▼

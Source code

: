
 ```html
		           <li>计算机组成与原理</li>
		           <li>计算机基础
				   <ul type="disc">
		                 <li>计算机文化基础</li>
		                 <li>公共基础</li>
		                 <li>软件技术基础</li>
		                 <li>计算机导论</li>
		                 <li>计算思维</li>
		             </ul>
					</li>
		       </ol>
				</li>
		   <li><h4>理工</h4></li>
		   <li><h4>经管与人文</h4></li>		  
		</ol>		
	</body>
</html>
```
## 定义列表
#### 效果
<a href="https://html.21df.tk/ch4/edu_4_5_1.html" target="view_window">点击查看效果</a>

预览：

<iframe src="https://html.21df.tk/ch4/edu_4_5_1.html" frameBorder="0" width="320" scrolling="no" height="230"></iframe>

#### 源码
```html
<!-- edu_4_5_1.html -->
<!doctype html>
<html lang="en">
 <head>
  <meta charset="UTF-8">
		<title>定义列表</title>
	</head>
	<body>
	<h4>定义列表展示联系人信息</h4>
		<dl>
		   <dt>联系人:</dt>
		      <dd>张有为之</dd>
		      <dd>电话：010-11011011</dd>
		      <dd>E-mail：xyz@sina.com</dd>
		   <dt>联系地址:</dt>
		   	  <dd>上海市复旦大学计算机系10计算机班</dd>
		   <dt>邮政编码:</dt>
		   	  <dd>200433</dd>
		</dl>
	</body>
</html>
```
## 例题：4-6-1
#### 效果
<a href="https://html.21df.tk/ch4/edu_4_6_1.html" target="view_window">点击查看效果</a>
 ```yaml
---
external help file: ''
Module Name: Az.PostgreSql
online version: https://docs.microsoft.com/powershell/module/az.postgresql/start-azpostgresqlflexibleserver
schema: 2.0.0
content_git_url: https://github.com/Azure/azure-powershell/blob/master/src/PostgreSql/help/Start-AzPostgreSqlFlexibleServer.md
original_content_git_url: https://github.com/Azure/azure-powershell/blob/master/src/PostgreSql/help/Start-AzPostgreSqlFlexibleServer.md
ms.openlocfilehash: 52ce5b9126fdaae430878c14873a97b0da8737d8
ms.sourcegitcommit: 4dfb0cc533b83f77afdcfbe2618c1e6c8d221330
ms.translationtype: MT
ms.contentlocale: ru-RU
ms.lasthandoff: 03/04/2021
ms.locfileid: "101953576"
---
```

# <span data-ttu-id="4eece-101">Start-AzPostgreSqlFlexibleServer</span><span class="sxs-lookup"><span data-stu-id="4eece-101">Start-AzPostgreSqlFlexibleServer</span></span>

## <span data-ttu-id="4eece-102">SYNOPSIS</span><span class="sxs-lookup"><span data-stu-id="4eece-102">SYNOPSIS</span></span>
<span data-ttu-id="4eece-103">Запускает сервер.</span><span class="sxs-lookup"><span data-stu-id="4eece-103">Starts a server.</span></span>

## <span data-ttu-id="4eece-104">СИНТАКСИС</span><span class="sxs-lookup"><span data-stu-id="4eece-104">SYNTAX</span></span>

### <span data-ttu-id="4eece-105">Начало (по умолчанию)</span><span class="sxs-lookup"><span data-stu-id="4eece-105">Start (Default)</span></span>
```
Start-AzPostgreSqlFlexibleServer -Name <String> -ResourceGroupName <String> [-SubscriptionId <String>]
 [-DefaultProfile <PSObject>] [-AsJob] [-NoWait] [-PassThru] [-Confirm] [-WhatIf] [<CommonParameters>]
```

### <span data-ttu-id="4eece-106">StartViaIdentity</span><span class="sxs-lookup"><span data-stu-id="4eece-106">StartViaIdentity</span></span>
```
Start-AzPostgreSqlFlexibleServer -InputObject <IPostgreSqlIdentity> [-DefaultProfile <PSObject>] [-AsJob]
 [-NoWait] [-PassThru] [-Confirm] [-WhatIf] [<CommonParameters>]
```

▲

Task instructions -
Transcribe the data above in full, exactly as it appears.

Answer to the exercise -
Source code

:
 ```html
		           <li>计算机组成与原理</li>
		           <li>计算机基础
				   <ul type="disc">
		                 <li>计算机文化基础</li>
		                 <li>公共基础</li>
		                 <li>软件技术基础</li>
		                 <li>计算机导论</li>
		                 <li>计算思维</li>
		             </ul>
					</li>
		       </ol>
				</li>
		   <li><h4>理工</h4></li>
		   <li><h4>经管与人文</h4></li>		  
		</ol>		
	</body>
</html>
```
## 定义列表
#### 效果
<a href="https://html.21df.tk/ch4/edu_4_5_1.html" target="view_window">点击查看效果</a>

预览：

<iframe src="https://html.21df.tk/ch4/edu_4_5_1.html" frameBorder="0" width="320" scrolling="no" height="230"></iframe>

#### 源码
```html
<!-- edu_4_5_1.html -->
<!doctype html>
<html lang="en">
 <head>
  <meta charset="UTF-8">
		<title>定义列表</title>
	</head>
	<body>
	<h4>定义列表展示联系人信息</h4>
		<dl>
		   <dt>联系人:</dt>
		      <dd>张有为之</dd>
		      <dd>电话：010-11011011</dd>
		      <dd>E-mail：xyz@sina.com</dd>
		   <dt>联系地址:</dt>
		   	  <dd>上海市复旦大学计算机系10计算机班</dd>
		   <dt>邮政编码:</dt>
		   	  <dd>200433</dd>
		</dl>
	</body>
</html>
```
## 例题：4-6-1
#### 效果
<a href="https://html.21df.tk/ch4/edu_4_6_1.html" target="view_window">点击查看效果</a>
 ```yaml
---
external help file: ''
Module Name: Az.PostgreSql
online version: https://docs.microsoft.com/powershell/module/az.postgresql/start-azpostgresqlflexibleserver
schema: 2.0.0
content_git_url: https://github.com/Azure/azure-powershell/blob/master/src/PostgreSql/help/Start-AzPostgreSqlFlexibleServer.md
original_content_git_url: https://github.com/Azure/azure-powershell/blob/master/src/PostgreSql/help/Start-AzPostgreSqlFlexibleServer.md
ms.openlocfilehash: 52ce5b9126fdaae430878c14873a97b0da8737d8
ms.sourcegitcommit: 4dfb0cc533b83f77afdcfbe2618c1e6c8d221330
ms.translationtype: MT
ms.contentlocale: ru-RU
ms.lasthandoff: 03/04/2021
ms.locfileid: "101953576"
---
```

# <span data-ttu-id="4eece-101">Start-AzPostgreSqlFlexibleServer</span><span class="sxs-lookup"><span data-stu-id="4eece-101">Start-AzPostgreSqlFlexibleServer</span></span>

## <span data-ttu-id="4eece-102">SYNOPSIS</span><span class="sxs-lookup"><span data-stu-id="4eece-102">SYNOPSIS</span></span>
<span data-ttu-id="4eece-103">Запускает сервер.</span><span class="sxs-lookup"><span data-stu-id="4eece-103">Starts a server.</span></span>

## <span data-ttu-id="4eece-104">СИНТАКСИС</span><span class="sxs-lookup"><span data-stu-id="4eece-104">SYNTAX</span></span>

### <span data-ttu-id="4eece-105">Начало (по умолчанию)</span><span class="sxs-lookup"><span data-stu-id="4eece-105">Start (Default)</span></span>
```
Start-AzPostgreSqlFlexibleServer -Name <String> -ResourceGroupName <String> [-SubscriptionId <String>]
 [-DefaultProfile <PSObject>] [-AsJob] [-NoWait] [-PassThru] [-Confirm] [-WhatIf] [<CommonParameters>]
```

### <span data-ttu-id="4eece-106">StartViaIdentity</span><span class="sxs-lookup"><span data-stu-id="4eece-106">StartViaIdentity</span></span>
```
Start-AzPostgreSqlFlexibleServer -InputObject <IPostgreSqlIdentity> [-DefaultProfile <PSObject>] [-AsJob]
 [-NoWait] [-PassThru] [-Confirm] [-WhatIf] [<CommonParameters>]
```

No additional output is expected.